Exercise aim: Your output should be every line below, copied exactly.

Excerpts from a dataset
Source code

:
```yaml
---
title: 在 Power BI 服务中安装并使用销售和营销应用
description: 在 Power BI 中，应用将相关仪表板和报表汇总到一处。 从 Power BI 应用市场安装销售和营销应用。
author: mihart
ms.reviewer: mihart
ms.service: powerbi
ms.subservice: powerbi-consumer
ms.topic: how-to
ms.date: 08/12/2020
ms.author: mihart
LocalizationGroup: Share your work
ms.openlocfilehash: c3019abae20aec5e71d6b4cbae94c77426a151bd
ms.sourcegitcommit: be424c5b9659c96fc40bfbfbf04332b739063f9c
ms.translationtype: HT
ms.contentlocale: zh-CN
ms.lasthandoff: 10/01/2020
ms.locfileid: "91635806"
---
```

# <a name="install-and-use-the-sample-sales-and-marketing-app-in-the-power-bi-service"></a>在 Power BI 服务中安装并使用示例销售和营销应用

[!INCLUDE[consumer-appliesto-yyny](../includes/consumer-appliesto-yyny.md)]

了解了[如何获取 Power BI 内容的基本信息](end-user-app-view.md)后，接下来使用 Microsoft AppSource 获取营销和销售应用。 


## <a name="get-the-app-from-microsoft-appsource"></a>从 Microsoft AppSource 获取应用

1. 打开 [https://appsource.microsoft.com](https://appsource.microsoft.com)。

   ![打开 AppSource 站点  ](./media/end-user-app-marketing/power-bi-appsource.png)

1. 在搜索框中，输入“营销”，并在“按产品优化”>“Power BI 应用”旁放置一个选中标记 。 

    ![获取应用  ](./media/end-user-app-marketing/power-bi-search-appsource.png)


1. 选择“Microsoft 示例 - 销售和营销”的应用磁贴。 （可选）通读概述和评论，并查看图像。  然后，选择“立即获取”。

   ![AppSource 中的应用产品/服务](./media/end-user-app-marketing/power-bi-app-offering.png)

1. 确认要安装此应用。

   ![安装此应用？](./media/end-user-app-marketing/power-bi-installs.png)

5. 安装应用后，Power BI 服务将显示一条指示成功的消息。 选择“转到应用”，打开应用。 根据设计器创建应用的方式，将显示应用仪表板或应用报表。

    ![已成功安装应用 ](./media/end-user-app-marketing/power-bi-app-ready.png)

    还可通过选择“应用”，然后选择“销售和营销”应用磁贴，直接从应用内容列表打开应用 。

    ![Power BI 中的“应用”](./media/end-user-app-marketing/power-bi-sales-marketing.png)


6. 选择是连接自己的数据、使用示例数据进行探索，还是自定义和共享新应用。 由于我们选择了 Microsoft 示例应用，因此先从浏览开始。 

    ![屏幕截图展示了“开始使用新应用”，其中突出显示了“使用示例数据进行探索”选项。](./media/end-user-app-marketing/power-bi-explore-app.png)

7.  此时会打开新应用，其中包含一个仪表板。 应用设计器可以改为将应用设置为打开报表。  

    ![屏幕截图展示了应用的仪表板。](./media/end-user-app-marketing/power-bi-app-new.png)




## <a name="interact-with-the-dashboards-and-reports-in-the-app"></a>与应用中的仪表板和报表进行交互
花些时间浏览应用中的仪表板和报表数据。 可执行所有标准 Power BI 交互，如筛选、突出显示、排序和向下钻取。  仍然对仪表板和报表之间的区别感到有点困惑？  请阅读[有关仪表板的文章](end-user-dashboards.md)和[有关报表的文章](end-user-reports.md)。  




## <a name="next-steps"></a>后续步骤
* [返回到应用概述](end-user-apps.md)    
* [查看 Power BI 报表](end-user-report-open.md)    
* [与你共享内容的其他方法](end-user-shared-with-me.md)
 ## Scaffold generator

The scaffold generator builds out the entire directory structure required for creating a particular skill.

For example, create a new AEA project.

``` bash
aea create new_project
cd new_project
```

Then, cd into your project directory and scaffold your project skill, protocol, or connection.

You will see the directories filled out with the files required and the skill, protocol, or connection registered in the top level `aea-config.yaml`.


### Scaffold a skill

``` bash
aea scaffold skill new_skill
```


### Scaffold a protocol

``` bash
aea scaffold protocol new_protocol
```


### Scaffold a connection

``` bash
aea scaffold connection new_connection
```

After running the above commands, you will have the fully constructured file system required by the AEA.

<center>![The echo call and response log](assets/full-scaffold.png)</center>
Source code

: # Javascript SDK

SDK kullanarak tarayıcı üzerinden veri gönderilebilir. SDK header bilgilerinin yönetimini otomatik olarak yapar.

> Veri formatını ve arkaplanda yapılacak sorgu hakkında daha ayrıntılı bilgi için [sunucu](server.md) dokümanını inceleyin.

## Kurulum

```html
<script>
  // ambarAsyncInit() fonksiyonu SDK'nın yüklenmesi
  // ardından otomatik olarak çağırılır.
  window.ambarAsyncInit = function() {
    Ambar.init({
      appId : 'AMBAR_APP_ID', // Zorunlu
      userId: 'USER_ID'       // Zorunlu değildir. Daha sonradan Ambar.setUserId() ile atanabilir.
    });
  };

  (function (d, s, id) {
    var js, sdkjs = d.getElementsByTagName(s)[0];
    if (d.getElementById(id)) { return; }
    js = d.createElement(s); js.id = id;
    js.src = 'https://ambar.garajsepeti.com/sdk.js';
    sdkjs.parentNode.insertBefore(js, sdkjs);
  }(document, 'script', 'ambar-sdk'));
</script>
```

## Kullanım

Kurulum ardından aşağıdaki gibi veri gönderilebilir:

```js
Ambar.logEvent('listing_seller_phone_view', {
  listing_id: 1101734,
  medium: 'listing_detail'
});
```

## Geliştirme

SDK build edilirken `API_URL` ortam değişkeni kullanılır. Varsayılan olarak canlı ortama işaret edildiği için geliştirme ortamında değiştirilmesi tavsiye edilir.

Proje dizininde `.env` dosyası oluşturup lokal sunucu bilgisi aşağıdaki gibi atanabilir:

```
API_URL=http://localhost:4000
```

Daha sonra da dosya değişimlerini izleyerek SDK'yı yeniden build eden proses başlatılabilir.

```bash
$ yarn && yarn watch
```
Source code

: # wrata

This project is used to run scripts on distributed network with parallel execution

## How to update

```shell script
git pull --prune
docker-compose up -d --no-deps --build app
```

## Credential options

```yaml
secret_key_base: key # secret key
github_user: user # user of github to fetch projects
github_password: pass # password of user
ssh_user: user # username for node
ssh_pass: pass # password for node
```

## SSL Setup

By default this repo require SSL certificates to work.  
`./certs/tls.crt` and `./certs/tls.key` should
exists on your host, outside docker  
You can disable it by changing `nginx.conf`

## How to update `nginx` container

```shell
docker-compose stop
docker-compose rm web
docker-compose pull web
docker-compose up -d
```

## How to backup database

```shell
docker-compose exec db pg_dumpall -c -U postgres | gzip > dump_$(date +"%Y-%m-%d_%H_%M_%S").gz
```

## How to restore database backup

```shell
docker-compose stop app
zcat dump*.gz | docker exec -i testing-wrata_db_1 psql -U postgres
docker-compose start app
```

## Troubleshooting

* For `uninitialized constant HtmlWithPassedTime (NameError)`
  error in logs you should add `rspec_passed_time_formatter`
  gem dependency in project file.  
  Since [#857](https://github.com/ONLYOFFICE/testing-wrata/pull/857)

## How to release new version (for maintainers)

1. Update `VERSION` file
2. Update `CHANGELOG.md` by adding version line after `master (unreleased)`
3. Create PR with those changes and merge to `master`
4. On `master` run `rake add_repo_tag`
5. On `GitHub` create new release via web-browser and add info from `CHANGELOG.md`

Output for this task:
Source code

:
```yaml
---
title: 在 Power BI 服务中安装并使用销售和营销应用
description: 在 Power BI 中，应用将相关仪表板和报表汇总到一处。 从 Power BI 应用市场安装销售和营销应用。
author: mihart
ms.reviewer: mihart
ms.service: powerbi
ms.subservice: powerbi-consumer
ms.topic: how-to
ms.date: 08/12/2020
ms.author: mihart
LocalizationGroup: Share your work
ms.openlocfilehash: c3019abae20aec5e71d6b4cbae94c77426a151bd
ms.sourcegitcommit: be424c5b9659c96fc40bfbfbf04332b739063f9c
ms.translationtype: HT
ms.contentlocale: zh-CN
ms.lasthandoff: 10/01/2020
ms.locfileid: "91635806"
---
```

# <a name="install-and-use-the-sample-sales-and-marketing-app-in-the-power-bi-service"></a>在 Power BI 服务中安装并使用示例销售和营销应用

[!INCLUDE[consumer-appliesto-yyny](../includes/consumer-appliesto-yyny.md)]

了解了[如何获取 Power BI 内容的基本信息](end-user-app-view.md)后，接下来使用 Microsoft AppSource 获取营销和销售应用。 


## <a name="get-the-app-from-microsoft-appsource"></a>从 Microsoft AppSource 获取应用

1. 打开 [https://appsource.microsoft.com](https://appsource.microsoft.com)。

   ![打开 AppSource 站点  ](./media/end-user-app-marketing/power-bi-appsource.png)

1. 在搜索框中，输入“营销”，并在“按产品优化”>“Power BI 应用”旁放置一个选中标记 。 

    ![获取应用  ](./media/end-user-app-marketing/power-bi-search-appsource.png)


1. 选择“Microsoft 示例 - 销售和营销”的应用磁贴。 （可选）通读概述和评论，并查看图像。  然后，选择“立即获取”。

   ![AppSource 中的应用产品/服务](./media/end-user-app-marketing/power-bi-app-offering.png)

1. 确认要安装此应用。

   ![安装此应用？](./media/end-user-app-marketing/power-bi-installs.png)

5. 安装应用后，Power BI 服务将显示一条指示成功的消息。 选择“转到应用”，打开应用。 根据设计器创建应用的方式，将显示应用仪表板或应用报表。

    ![已成功安装应用 ](./media/end-user-app-marketing/power-bi-app-ready.png)

    还可通过选择“应用”，然后选择“销售和营销”应用磁贴，直接从应用内容列表打开应用 。

    ![Power BI 中的“应用”](./media/end-user-app-marketing/power-bi-sales-marketing.png)


6. 选择是连接自己的数据、使用示例数据进行探索，还是自定义和共享新应用。 由于我们选择了 Microsoft 示例应用，因此先从浏览开始。 

    ![屏幕截图展示了“开始使用新应用”，其中突出显示了“使用示例数据进行探索”选项。](./media/end-user-app-marketing/power-bi-explore-app.png)

7.  此时会打开新应用，其中包含一个仪表板。 应用设计器可以改为将应用设置为打开报表。  

    ![屏幕截图展示了应用的仪表板。](./media/end-user-app-marketing/power-bi-app-new.png)




## <a name="interact-with-the-dashboards-and-reports-in-the-app"></a>与应用中的仪表板和报表进行交互
花些时间浏览应用中的仪表板和报表数据。 可执行所有标准 Power BI 交互，如筛选、突出显示、排序和向下钻取。  仍然对仪表板和报表之间的区别感到有点困惑？  请阅读[有关仪表板的文章](end-user-dashboards.md)和[有关报表的文章](end-user-reports.md)。  




## <a name="next-steps"></a>后续步骤
* [返回到应用概述](end-user-apps.md)    
* [查看 Power BI 报表](end-user-report-open.md)    
* [与你共享内容的其他方法](end-user-shared-with-me.md)
 ## Scaffold generator

The scaffold generator builds out the entire directory structure required for creating a particular skill.

For example, create a new AEA project.

``` bash
aea create new_project
cd new_project
```

Then, cd into your project directory and scaffold your project skill, protocol, or connection.

You will see the directories filled out with the files required and the skill, protocol, or connection registered in the top level `aea-config.yaml`.


### Scaffold a skill

``` bash
aea scaffold skill new_skill
```


### Scaffold a protocol

``` bash
aea scaffold protocol new_protocol
```


### Scaffold a connection

``` bash
aea scaffold connection new_connection
```

After running the above commands, you will have the fully constructured file system required by the AEA.

<center>![The echo call and response log](assets/full-scaffold.png)</center>
Source code

: # Javascript SDK

SDK kullanarak tarayıcı üzerinden veri gönderilebilir. SDK header bilgilerinin yönetimini otomatik olarak yapar.

> Veri formatını ve arkaplanda yapılacak sorgu hakkında daha ayrıntılı bilgi için [sunucu](server.md) dokümanını inceleyin.

## Kurulum

```html
<script>
  // ambarAsyncInit() fonksiyonu SDK'nın yüklenmesi
  // ardından otomatik olarak çağırılır.
  window.ambarAsyncInit = function() {
    Ambar.init({
      appId : 'AMBAR_APP_ID', // Zorunlu
      userId: 'USER_ID'       // Zorunlu değildir. Daha sonradan Ambar.setUserId() ile atanabilir.
    });
  };

  (function (d, s, id) {
    var js, sdkjs = d.getElementsByTagName(s)[0];
    if (d.getElementById(id)) { return; }
    js = d.createElement(s); js.id = id;
    js.src = 'https://ambar.garajsepeti.com/sdk.js';
    sdkjs.parentNode.insertBefore(js, sdkjs);
  }(document, 'script', 'ambar-sdk'));
</script>
```

## Kullanım

Kurulum ardından aşağıdaki gibi veri gönderilebilir:

```js
Ambar.logEvent('listing_seller_phone_view', {
  listing_id: 1101734,
  medium: 'listing_detail'
});
```

## Geliştirme

SDK build edilirken `API_URL` ortam değişkeni kullanılır. Varsayılan olarak canlı ortama işaret edildiği için geliştirme ortamında değiştirilmesi tavsiye edilir.

Proje dizininde `.env` dosyası oluşturup lokal sunucu bilgisi aşağıdaki gibi atanabilir:

```
API_URL=http://localhost:4000
```

Daha sonra da dosya değişimlerini izleyerek SDK'yı yeniden build eden proses başlatılabilir.

```bash
$ yarn && yarn watch
```
Source code

: # wrata

This project is used to run scripts on distributed network with parallel execution

## How to update

```shell script
git pull --prune
docker-compose up -d --no-deps --build app
```

## Credential options

```yaml
secret_key_base: key # secret key
github_user: user # user of github to fetch projects
github_password: pass # password of user
ssh_user: user # username for node
ssh_pass: pass # password for node
```

## SSL Setup

By default this repo require SSL certificates to work.  
`./certs/tls.crt` and `./certs/tls.key` should
exists on your host, outside docker  
You can disable it by changing `nginx.conf`

## How to update `nginx` container

```shell
docker-compose stop
docker-compose rm web
docker-compose pull web
docker-compose up -d
```

## How to backup database

```shell
docker-compose exec db pg_dumpall -c -U postgres | gzip > dump_$(date +"%Y-%m-%d_%H_%M_%S").gz
```

## How to restore database backup

```shell
docker-compose stop app
zcat dump*.gz | docker exec -i testing-wrata_db_1 psql -U postgres
docker-compose start app
```

## Troubleshooting

* For `uninitialized constant HtmlWithPassedTime (NameError)`
  error in logs you should add `rspec_passed_time_formatter`
  gem dependency in project file.  
  Since [#857](https://github.com/ONLYOFFICE/testing-wrata/pull/857)

## How to release new version (for maintainers)

1. Update `VERSION` file
2. Update `CHANGELOG.md` by adding version line after `master (unreleased)`
3. Create PR with those changes and merge to `master`
4. On `master` run `rake add_repo_tag`
5. On `GitHub` create new release via web-browser and add info from `CHANGELOG.md`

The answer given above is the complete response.